Les chiffres sont éloquents. En France, les jeunes de 7 à 19 ans passent en moyenne 3h11 par jour sur les écrans. Au-delà du temps passé, c’est la nature même de ces sollicitations (rapides, sonores, gratifiantes) qui reconfigure le seuil de tolérance du cerveau à l’ennui et à l’effort. Face à ce constat, la commission d’experts sur les écrans a émis des recommandations claires : pas d’écran avant 3 ans, un usage très limité et accompagné jusqu’à 6 ans, et pas de téléphone portable avant 11 ans. Ces règles ne sont pas des punitions, mais des mesures de protection neuro-cognitive.
Créer une « bulle de silence » ne signifie pas vivre dans une maison aseptisée. Il s’agit de définir des zones et des moments « sacrés ». L’espace de devoirs, par exemple, doit être visuellement épuré : seuls les outils nécessaires sont sur la table. Le reste est rangé. Pendant les périodes de concentration, la télévision est éteinte, les notifications des téléphones des parents sont en mode silencieux. Vous montrez ainsi par l’exemple que l’attention est une ressource précieuse qui mérite d’être protégée collectivement.
Votre plan d’action pour une bulle de concentration
- Points de contact distractifs : Listez tous les écrans (TV, tablettes, smartphones), les jouets bruyants et les zones de désordre visuel dans les pièces de vie et la chambre de l’enfant.
- Collecte d’informations : Pendant une journée type, notez à chaque fois que votre enfant est interrompu dans une activité (par une notification, un bruit, une autre personne).
- Confrontation et cohérence : Comparez vos observations avec votre objectif de « calme ». Est-ce que la TV allumée en fond sonore pendant les devoirs est cohérente avec cet objectif ?
- Mémorabilité et émotion : Identifiez dans la chambre un « coin calme » (un fauteuil, un tapis avec des coussins) et faites-en un lieu positif associé à la lecture ou au jeu silencieux, pas à une punition.
- Plan d’intégration : Établissez des règles claires et communes : « Pas d’écrans dans la chambre », « Le téléphone de papa/maman est en mode silencieux pendant tes devoirs ». Commencez par une seule règle et tenez-vous-y.
En agissant sur l’environnement, vous ne faites pas que retirer des obstacles.

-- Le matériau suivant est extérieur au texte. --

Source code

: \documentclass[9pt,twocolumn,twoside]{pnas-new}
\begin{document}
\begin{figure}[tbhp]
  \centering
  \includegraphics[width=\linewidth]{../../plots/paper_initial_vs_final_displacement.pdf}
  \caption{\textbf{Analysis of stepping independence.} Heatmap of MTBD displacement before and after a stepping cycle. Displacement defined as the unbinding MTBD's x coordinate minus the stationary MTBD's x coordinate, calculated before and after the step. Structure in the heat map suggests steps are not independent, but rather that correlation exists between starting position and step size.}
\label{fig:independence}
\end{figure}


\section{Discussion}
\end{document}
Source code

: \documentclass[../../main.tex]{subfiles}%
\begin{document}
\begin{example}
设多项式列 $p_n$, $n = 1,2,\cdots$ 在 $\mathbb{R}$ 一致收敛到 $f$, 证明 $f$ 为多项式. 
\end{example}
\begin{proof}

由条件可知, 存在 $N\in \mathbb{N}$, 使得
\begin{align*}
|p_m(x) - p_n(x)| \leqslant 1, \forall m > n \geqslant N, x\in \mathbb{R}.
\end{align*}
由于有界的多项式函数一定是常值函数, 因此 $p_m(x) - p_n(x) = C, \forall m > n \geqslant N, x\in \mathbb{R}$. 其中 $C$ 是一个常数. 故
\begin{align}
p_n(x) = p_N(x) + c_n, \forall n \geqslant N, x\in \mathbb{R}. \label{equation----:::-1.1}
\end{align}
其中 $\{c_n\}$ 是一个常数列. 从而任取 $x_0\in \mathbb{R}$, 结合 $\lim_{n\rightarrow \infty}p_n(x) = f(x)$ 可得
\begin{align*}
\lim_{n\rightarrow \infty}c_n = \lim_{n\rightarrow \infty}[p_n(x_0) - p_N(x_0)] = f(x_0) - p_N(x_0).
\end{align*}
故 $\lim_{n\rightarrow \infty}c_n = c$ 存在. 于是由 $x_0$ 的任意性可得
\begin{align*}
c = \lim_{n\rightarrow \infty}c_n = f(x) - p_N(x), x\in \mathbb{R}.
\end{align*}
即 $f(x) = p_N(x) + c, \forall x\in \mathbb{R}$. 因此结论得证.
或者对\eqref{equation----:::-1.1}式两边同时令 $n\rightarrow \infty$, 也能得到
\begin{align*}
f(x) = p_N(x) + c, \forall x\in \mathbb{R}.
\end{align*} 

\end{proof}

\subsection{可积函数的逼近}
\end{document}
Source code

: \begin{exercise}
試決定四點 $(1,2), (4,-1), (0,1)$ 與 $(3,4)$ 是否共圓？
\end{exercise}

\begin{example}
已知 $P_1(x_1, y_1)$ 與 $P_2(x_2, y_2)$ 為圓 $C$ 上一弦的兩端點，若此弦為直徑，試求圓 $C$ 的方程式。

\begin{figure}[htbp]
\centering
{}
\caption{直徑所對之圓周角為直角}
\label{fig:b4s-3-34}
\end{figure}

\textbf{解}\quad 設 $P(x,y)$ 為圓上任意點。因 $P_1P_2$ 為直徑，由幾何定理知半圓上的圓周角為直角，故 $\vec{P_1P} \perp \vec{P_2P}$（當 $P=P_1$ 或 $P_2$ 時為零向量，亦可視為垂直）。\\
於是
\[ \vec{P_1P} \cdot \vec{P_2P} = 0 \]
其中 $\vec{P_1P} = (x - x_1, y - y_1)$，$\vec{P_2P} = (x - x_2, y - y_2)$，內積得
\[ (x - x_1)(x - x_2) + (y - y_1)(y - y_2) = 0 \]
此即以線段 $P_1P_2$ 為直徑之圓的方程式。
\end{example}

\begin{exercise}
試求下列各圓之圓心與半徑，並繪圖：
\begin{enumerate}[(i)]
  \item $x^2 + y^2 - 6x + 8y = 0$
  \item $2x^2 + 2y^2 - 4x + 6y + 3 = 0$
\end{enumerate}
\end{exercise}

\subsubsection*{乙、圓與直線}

Vous enseignez à votre enfant une leçon implicite mais puissante : pour bien réfléchir, il faut d’abord s’offrir le luxe du calme.
Les jeux qui musclent l’attention : notre sélection pour transformer votre enfant en un détective capable de rester concentré
Une fois l’environnement assaini, il est temps de passer à la phase active : la musculation. Le muscle attentionnel de l’enfant, atrophié par la gratification instantanée des écrans, a besoin d’un programme d’entraînement spécifique. Et la meilleure salle de sport pour le cerveau d’un enfant, c’est la table de jeu. Mais attention, tous les jeux ne se valent pas. Oubliez les jeux qui ne font qu’exciter et sur-stimuler. Nous cherchons des « exercices de fitness cérébral » qui ciblent des compétences attentionnelles précises : l’attention sélective (se concentrer sur un élément pertinent en ignorant les autres), l’attention soutenue (maintenir sa concentration dans la durée) et l’inhibition (résister à l’envie de répondre trop vite).
Le jeu de société, pratiqué en famille, est un outil formidable. Il réintroduit un rythme plus lent, des règles à respecter et l’interaction humaine, trois éléments qui s’opposent radicalement à l’expérience solitaire et frénétique de l’écran. C’est un moment où l’enfant apprend à attendre son tour, à observer les autres, à élaborer une stratégie et à gérer sa frustration en cas d’échec.
Voici une sélection de jeux, particulièrement populaires en France et reconnus pour leurs bienfaits sur la concentration :
- Dobble (Asmodée) : Un classique qui est un exercice intense d’attention sélective et de discrimination visuelle. L’enfant doit scanner rapidement des cartes pour trouver l’unique symbole commun, en inhibant tous les autres.
- Cortex (Asmodée) : Ce jeu est un véritable parcours de santé cérébral. Il propose 8 types de défis qui mobilisent l’observation, la mémoire, la logique et la coordination, forçant le cerveau à basculer rapidement entre différents types d’attention.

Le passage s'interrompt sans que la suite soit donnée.